Avant de nous pencher en détail sur les transferts de fonds des migrants, il nous semble nécessaire de comprendre quelles sont les raisons qui poussent des individus à quitter le pays dans lequel ils sont nés ou dont ils sont ressortissants pour aller vivre et travailler dans un autre pays. Nous nous intéresserons ici aux théories de la migration pour motif économique et mettrons de côté les autres facteurs d’émigration (guerres, catastrophes naturelles…).
Aujourd’hui, il n’existe pas de théorie unifiée de la migration internationale, mais un ensemble fragmenté de théories qui se sont développées de façon isolée les unes des autres.
Massey et al. (1993) proposent une excellente revue des théories de la migration internationale, sur laquelle s’appuie cette présentation. Tout comme les auteurs, nous distinguerons les théories qui s’intéressent à l’initiation de la migration internationale de celles qui expliquent sa perpétuation. On peut distinguer quatre courants théoriques qui cherchent à expliquer pourquoi certaines personnes décident de quitter leur pays d’origine pour un autre pays : l’économie néoclassique, la nouvelle économie de la migration du travail (the New Economics of Labour Migration ou NELM), la théorie du marché du travail dual et la théorie des systèmes mondiaux.
Nous nous intéresserons ici plus particulièrement aux théories à fondements microéconomiques, sans analyser en détail les autres théories explicatives de la migration (théories à fondements macro et/ou socio-économiques). Nous nous concentrerons sur les arguments théoriques de l’initiation et de la continuation de la migration, en mettant l’accent sur l’économie néoclassique et la nouvelle économie de la migration du travail. La plupart des études économiques empiriques sur la migration (et les transferts de fonds des migrants) qui s’intéressent aux déterminants de la migration s’appuient soit sur la théorie néoclassique, soit sur la NELM, et prennent en compte certains apports des autres théories, notamment ceux de la théorie des réseaux.

l’économie néoclassique

L’économie néoclassique concentre son analyse non seulement sur les différentiels de salaire et de conditions d’emploi entre les pays mais également sur les coûts migratoires ; cette théorie conçoit le mouvement des individus comme une décision individuelle dont le but est la maximisation du revenu. Au niveau macroéconomique, cette théorie fut initialement développée pour expliquer la migration de travail dans le cadre du développement économique (Todaro & Maruszko, 1987 ; Todaro, 1987). Elle stipule que la migration internationale des travailleurs est causée par les différences de salaires entre pays.
Cette théorie précise que les flux internationaux de capital humain (i.e. des travailleurs qualifiés) répondent aux différences entre rendements du capital humain qui ne sont pas nécessairement semblables aux déférences entre salaires moyens. Les flux de travailleurs qualifiés et non-qualifiés peuvent donc être distincts. Au niveau microéconomique, l’économie néoclassique propose un modèle de choix individuel rationnel (Sjaastad, 1962 ; Todaro, 1969 ; Harris & Todaro, 1970) : les individus rationnels décident d’émigrer suite à un calcul coût-bénéfice positif en faveur de l’émigration ; un migrant potentiel se rend là où ses rendements nets espérés sont les plus élevés. La migration internationale des travailleurs est alors causée par les différences internationales de salaires et de taux d’emploi, dont le produit détermine le revenu espéré. Les caractéristiques individuelles en termes de capital humain (éducation, expérience, formation, compétences linguistiques…) qui accroissent la rémunération espérée ou la probabilité de trouver un emploi dans le pays de destination par rapport au pays d’origine augmentent donc la probabilité d’émigrer toutes choses égales par ailleurs.
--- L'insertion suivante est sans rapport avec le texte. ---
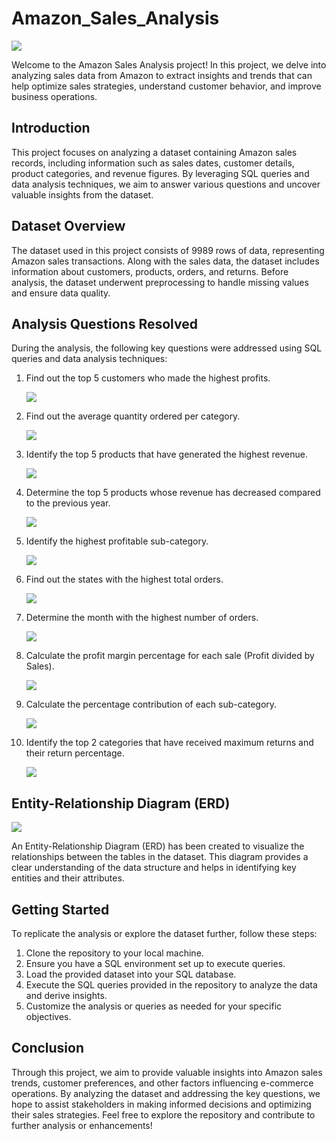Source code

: # Amazon_Sales_Analysis

![](https://github.com/ParulPanwar/Amazon_Sales_Analysis/blob/main/amazon_india_wide_image-3.jpg)

Welcome to the Amazon Sales Analysis project! In this project, we delve into analyzing sales
data from Amazon to extract insights and trends that can help optimize sales strategies,
understand customer behavior, and improve business operations.
## Introduction
This project focuses on analyzing a dataset containing Amazon sales records, including
information such as sales dates, customer details, product categories, and revenue figures. By
leveraging SQL queries and data analysis techniques, we aim to answer various questions and
uncover valuable insights from the dataset.
## Dataset Overview
The dataset used in this project consists of 9989 rows of data, representing Amazon
sales transactions. Along with the sales data, the dataset includes information about customers,
products, orders, and returns. Before analysis, the dataset underwent preprocessing to handle
missing values and ensure data quality.
## Analysis Questions Resolved
During the analysis, the following key questions were addressed using SQL queries and data
analysis techniques:
1. Find out the top 5 customers who made the highest profits.

    ![](https://github.com/ParulPanwar/Amazon_Sales_Analysis/blob/main/Question1%20(project%201).png)

2. Find out the average quantity ordered per category.

    ![](https://github.com/ParulPanwar/Amazon_Sales_Analysis/blob/main/Question%202%20(Project%201).png)
3. Identify the top 5 products that have generated the highest revenue.

    ![](https://github.com/ParulPanwar/Amazon_Sales_Analysis/blob/main/Question%203%20(Project%201).png)
4. Determine the top 5 products whose revenue has decreased compared to the previous year.

    ![](https://github.com/ParulPanwar/Amazon_Sales_Analysis/blob/main/Question%204%20(Project%201).png)
5. Identify the highest profitable sub-category.

    ![](https://github.com/ParulPanwar/Amazon_Sales_Analysis/blob/main/Question%205%20(Project%201).png)
6. Find out the states with the highest total orders.

    ![](https://github.com/ParulPanwar/Amazon_Sales_Analysis/blob/main/Question%206%20(Project%201).png)
7. Determine the month with the highest number of orders.

   ![](https://github.com/ParulPanwar/Amazon_Sales_Analysis/blob/main/Question%207%20(Project%201).png)
8. Calculate the profit margin percentage for each sale (Profit divided by Sales).

   ![](https://github.com/ParulPanwar/Amazon_Sales_Analysis/blob/main/Question%208%20(Project%201).png)
9. Calculate the percentage contribution of each sub-category.

   ![](https://github.com/ParulPanwar/Amazon_Sales_Analysis/blob/main/Question%209%20(Project%201).png)
10. Identify the top 2 categories that have received maximum returns and their return
percentage.

    ![](https://github.com/ParulPanwar/Amazon_Sales_Analysis/blob/main/Question%2010%20(Project%201).png)
   
## Entity-Relationship Diagram (ERD)
![](https://github.com/ParulPanwar/Amazon_Sales_Analysis/blob/main/ERD%20for%20amazon%20project.png)

An Entity-Relationship Diagram (ERD) has been created to visualize the relationships between
the tables in the dataset. This diagram provides a clear understanding of the data structure and
helps in identifying key entities and their attributes.
## Getting Started
To replicate the analysis or explore the dataset further, follow these steps:
1. Clone the repository to your local machine.
2. Ensure you have a SQL environment set up to execute queries.
3. Load the provided dataset into your SQL database.
4. Execute the SQL queries provided in the repository to analyze the data and derive insights.
5. Customize the analysis or queries as needed for your specific objectives.
## Conclusion
Through this project, we aim to provide valuable insights into Amazon sales trends, customer
preferences, and other factors influencing e-commerce operations. By analyzing the dataset
and addressing the key questions, we hope to assist stakeholders in making informed decisions
and optimizing their sales strategies.
Feel free to explore the repository and contribute to further analysis or enhancements!
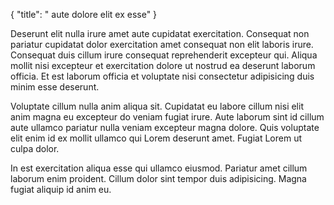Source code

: {
"title": " aute dolore elit ex esse"
}

Deserunt elit nulla irure amet aute cupidatat exercitation. Consequat non pariatur cupidatat dolor exercitation amet consequat non elit laboris irure. Consequat duis cillum irure consequat reprehenderit excepteur qui. Aliqua mollit nisi excepteur et exercitation dolore ut nostrud ea deserunt laborum officia. Et est laborum officia et voluptate nisi consectetur adipisicing duis minim esse deserunt.

Voluptate cillum nulla anim aliqua sit. Cupidatat eu labore cillum nisi elit anim magna eu excepteur do veniam fugiat irure. Aute laborum sint id cillum aute ullamco pariatur nulla veniam excepteur magna dolore. Quis voluptate elit enim id ex mollit ullamco qui Lorem deserunt amet. Fugiat Lorem ut culpa dolor.

In est exercitation aliqua esse qui ullamco eiusmod. Pariatur amet cillum laborum enim proident. Cillum dolor sint tempor duis adipisicing. Magna fugiat aliquip id anim eu.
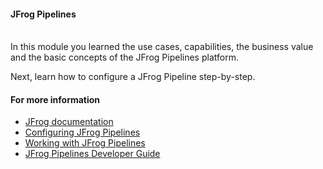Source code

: 
#### JFrog Pipelines

<br/>
In this module you learned the use cases, capabilities, the business value and the basic concepts of the JFrog Pipelines platform.

Next, learn how to configure a JFrog Pipeline step-by-step.


#### For more information

* [JFrog documentation](https://jfrog.com)
* [Configuring JFrog Pipelines](https://www.jfrog.com/confluence/display/JFROG/Configuring+Pipelines)
* [Working with JFrog Pipelines](https://www.jfrog.com/confluence/display/JFROG/Working+with+Pipelines)
* [JFrog Pipelines Developer Guide](https://www.jfrog.com/confluence/display/JFROG/Pipelines+Developer+Guide)

<br/>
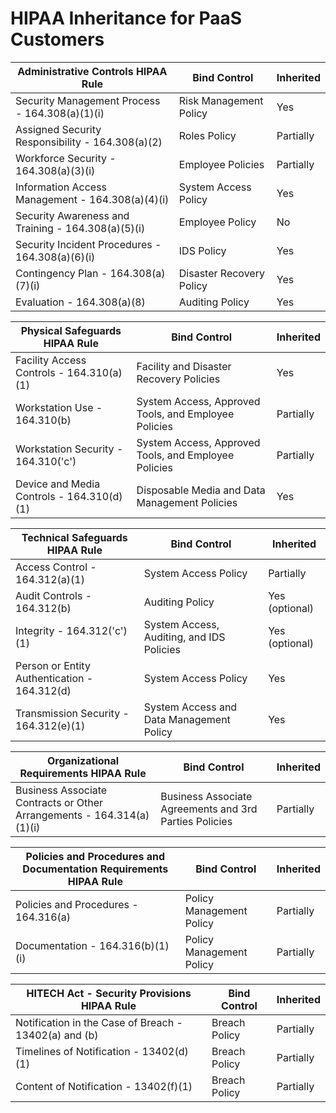 # HIPAA Inheritance for PaaS Customers

| **Administrative Controls** HIPAA Rule | Bind Control | Inherited
--- | --- | ---
Security Management Process - 164.308(a)(1)(i) | Risk Management Policy | Yes
Assigned Security Responsibility - 164.308(a)(2) | Roles Policy | Partially
Workforce Security - 164.308(a)(3)(i) | Employee Policies | Partially
Information Access Management - 164.308(a)(4)(i) | System Access Policy | Yes
Security Awareness and Training - 164.308(a)(5)(i) | Employee Policy | No
Security Incident Procedures - 164.308(a)(6)(i) | IDS Policy | Yes
Contingency Plan - 164.308(a)(7)(i) | Disaster Recovery Policy | Yes
Evaluation - 164.308(a)(8) | Auditing Policy | Yes

| **Physical Safeguards** HIPAA Rule | Bind Control | Inherited
--- | --- | ---
Facility Access Controls - 164.310(a)(1) | Facility and Disaster Recovery Policies | Yes
Workstation Use - 164.310(b) | System Access, Approved Tools, and Employee Policies | Partially
Workstation Security - 164.310('c') | System Access, Approved Tools, and Employee Policies | Partially
Device and Media Controls - 164.310(d)(1) | Disposable Media and Data Management Policies | Yes

| **Technical Safeguards** HIPAA Rule | Bind Control | Inherited
--- | --- | ---
Access Control - 164.312(a)(1) | System Access Policy | Partially
Audit Controls - 164.312(b) | Auditing Policy | Yes (optional)
Integrity - 164.312('c')(1) | System Access, Auditing, and IDS Policies | Yes (optional)
Person or Entity Authentication - 164.312(d) | System Access Policy | Yes
Transmission Security - 164.312(e)(1) | System Access and Data Management Policy | Yes

| **Organizational Requirements** HIPAA Rule | Bind Control | Inherited
--- | --- | ---
Business Associate Contracts or Other Arrangements - 164.314(a)(1)(i) | Business Associate Agreements and 3rd Parties Policies | Partially

| **Policies and Procedures and Documentation Requirements** HIPAA Rule | Bind Control | Inherited
--- | --- | ---
Policies and Procedures - 164.316(a) | Policy Management Policy | Partially
Documentation - 164.316(b)(1)(i) | Policy Management Policy | Partially

| **HITECH Act - Security Provisions** HIPAA Rule | Bind Control | Inherited
--- | --- | ---
Notification in the Case of Breach - 13402(a) and (b) | Breach Policy | Partially
Timelines of Notification - 13402(d)(1) | Breach Policy | Partially
Content of Notification - 13402(f)(1) | Breach Policy | Partially
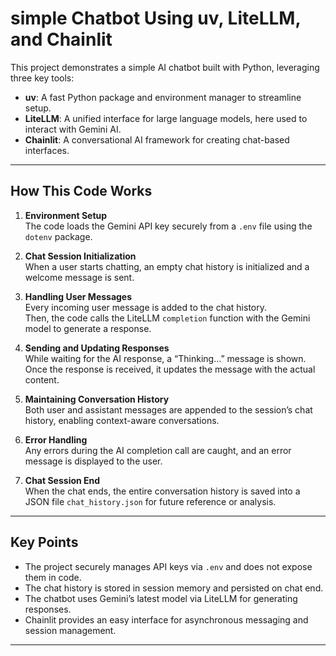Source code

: # simple Chatbot  Using uv, LiteLLM, and Chainlit

This project demonstrates a simple AI chatbot built with Python, leveraging three key tools:

- **uv**: A fast Python package and environment manager to streamline setup.
- **LiteLLM**: A unified interface for large language models, here used to interact with Gemini AI.
- **Chainlit**: A conversational AI framework for creating chat-based interfaces.

---

## How This Code Works

1. **Environment Setup**  
   The code loads the Gemini API key securely from a `.env` file using the `dotenv` package.

2. **Chat Session Initialization**  
   When a user starts chatting, an empty chat history is initialized and a welcome message is sent.

3. **Handling User Messages**  
   Every incoming user message is added to the chat history.  
   Then, the code calls the LiteLLM `completion` function with the Gemini model to generate a response.

4. **Sending and Updating Responses**  
   While waiting for the AI response, a “Thinking...” message is shown. Once the response is received, it updates the message with the actual content.

5. **Maintaining Conversation History**  
   Both user and assistant messages are appended to the session’s chat history, enabling context-aware conversations.

6. **Error Handling**  
   Any errors during the AI completion call are caught, and an error message is displayed to the user.

7. **Chat Session End**  
   When the chat ends, the entire conversation history is saved into a JSON file `chat_history.json` for future reference or analysis.

---

## Key Points

- The project securely manages API keys via `.env` and does not expose them in code.
- The chat history is stored in session memory and persisted on chat end.
- The chatbot uses Gemini’s latest model via LiteLLM for generating responses.
- Chainlit provides an easy interface for asynchronous messaging and session management.

---

 
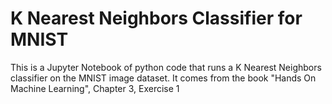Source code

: # K Nearest Neighbors Classifier for MNIST

This is a Jupyter Notebook of python code that runs a K Nearest Neighbors classifier on the MNIST image dataset.
It comes from the book "Hands On Machine Learning", Chapter 3, Exercise 1
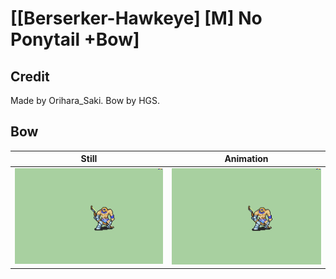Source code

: # [\[Berserker-Hawkeye\] \[M\] No Ponytail +Bow]

## Credit

Made by Orihara_Saki.
Bow by HGS.
	
## Bow

| Still | Animation |
| :---: | :-------: |
| ![Bow still](./Bow_000.png) | ![Bow animation](./Bow.gif) |
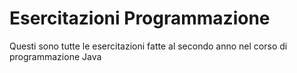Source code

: # Esercitazioni Programmazione
Questi sono tutte le esercitazioni fatte al secondo anno nel corso di programmazione Java
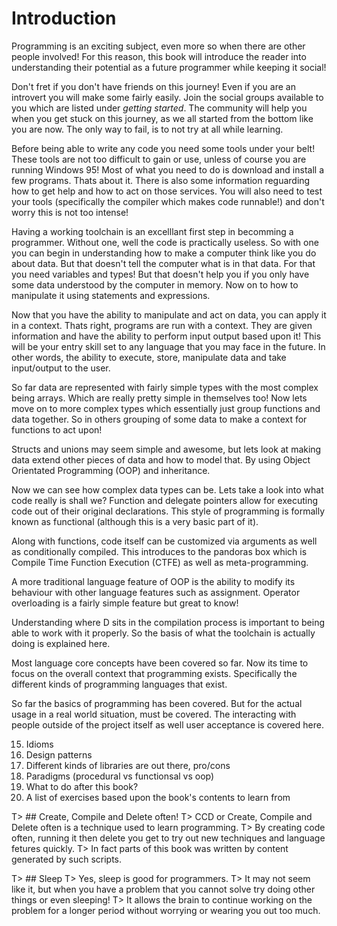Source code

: # Introduction
Programming is an exciting subject, even more so when there are other people involved! For this reason, this book will introduce the reader into understanding their potential as a future programmer while keeping it social!

Don't fret if you don't have friends on this journey! Even if you are an introvert you will make some fairly easily. Join the social groups available to you which are listed under *getting started*. The community will help you when you get stuck on this journey, as we all started from the bottom like you are now. The only way to fail, is to not try at all while learning.

Before being able to write any code you need some tools under your belt! These tools are not too difficult to gain or use, unless of course you are running Windows 95! Most of what you need to do is download and install a few programs. Thats about it. There is also some information reguarding how to get help and how to act on those services. You will also need to test your tools (specifically the compiler which makes code runnable!) and don't worry this is not too intense!

Having a working toolchain is an excelllant first step in becomming a programmer. Without one, well the code is practically useless. So with one you can begin in understanding how to make a computer think like you do about data. But that doesn't tell the computer what is in that data. For that you need variables and types! But that doesn't help you if you only have some data understood by the computer in memory. Now on to how to manipulate it using statements and expressions.

Now that you have the ability to manipulate and act on data, you can apply it in a context. Thats right, programs are run with a context. They are given information and have the ability to perform input output based upon it! This will be your entry skill set to any language that you may face in the future.
In other words, the ability to execute, store, manipulate data and take input/output to the user.

So far data are represented with fairly simple types with the most complex being arrays. Which are really pretty simple in themselves too! Now lets move on to more complex types which essentially just group functions and data together. So in others grouping of some data to make a context for functions to act upon!

Structs and unions may seem simple and awesome, but lets look at making data extend other pieces of data and how to model that. By using Object Orientated Programming (OOP) and inheritance.

Now we can see how complex data types can be. Lets take a look into what code really is shall we? Function and delegate pointers allow for executing code out of their original declarations. This style of programming is formally known as functional (although this is a very basic part of it).

Along with functions, code itself can be customized via arguments as well as conditionally compiled. This introduces to the pandoras box which is Compile Time Function Execution (CTFE) as well as meta-programming.

A more traditional language feature of OOP is the ability to modify its behaviour with other language features such as assignment. Operator overloading is a fairly simple feature but great to know!

Understanding where D sits in the compilation process is important to being able to work with it properly. So the basis of what the toolchain is actually doing is explained here.

Most language core concepts have been covered so far. Now its time to focus on the overall context that programming exists. Specifically the different kinds of programming languages that exist.

So far the basics of programming has been covered. But for the actual usage in a real world situation, must be covered. The interacting with people outside of the project itself as well user acceptance is covered here.

15. Idioms
16. Design patterns
17. Different kinds of libraries are out there, pro/cons
18. Paradigms (procedural vs functionsal vs oop)
19. What to do after this book?
20. A list of exercises based upon the book's contents to learn from

T> ## Create, Compile and Delete often!
T> CCD or Create, Compile and Delete often is a technique used to learn programming.
T> By creating code often, running it then delete you get to try out new techniques and language fetures quickly.
T> In fact parts of this book was written by content generated by such scripts.

T> ## Sleep
T> Yes, sleep is good for programmers.
T> It may not seem like it, but when you have a problem that you cannot solve try  doing other things or even sleeping!
T> It allows the brain to continue working on the problem for a longer period without worrying or wearing you out too much.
la nouvelle économie de la migration du travail (NELM) :

La nouvelle économie de la migration du travail (NELM), quant à elle, ne se restreint pas aux conditions existantes sur le marché du travail mais considère un ensemble de marchés. Cette théorie envisage la migration comme une décision prise par le ménage pour minimiser les risques qui pèsent sur le revenu familial ou pour surmonter les contraintes de liquidité qui pèsent sur les activités productives familiales.
Ainsi, les décisions migratoires ne sont pas prises par des individus isolés mais par les familles ou les ménages, dont les membres agissent de façon collective pour maximiser le revenu espéré, pour minimiser les risques ou pour desserrer les contraintes associées aux défaillances de marchés autres que celui du travail (Stark, 1978 ; Stark & Levhari, 1982 ; Stark & Bloom, 1985 ; Katz & Stark, 1986 ; Stark & Lucas, 1988 ; Stark, 1991).
En effet, contrairement aux individus, les ménages peuvent contrôler les risques qui pèsent sur eux en allouant différemment les ressources du ménage, ici le travail familial. Dans les pays en développement, les mécanismes institutionnels de gestion des risques (assurances privées, programmes gouvernementaux) sont imparfaits, absents ou inaccessibles aux familles pauvres, ce qui les incite à diversifier les risques via la migration.
De même, le crédit y est souvent inaccessible ou très coûteux, ce qui incite également les ménages à recourir à la migration. Pour les tenants de la NELM, l’existence d’un différentiel de salaire n’est pas une condition nécessaire de la migration internationale ; les ménages peuvent avoir de fortes incitations à diversifier les risques via la migration transnationale même en l’absence de différentiels de salaire.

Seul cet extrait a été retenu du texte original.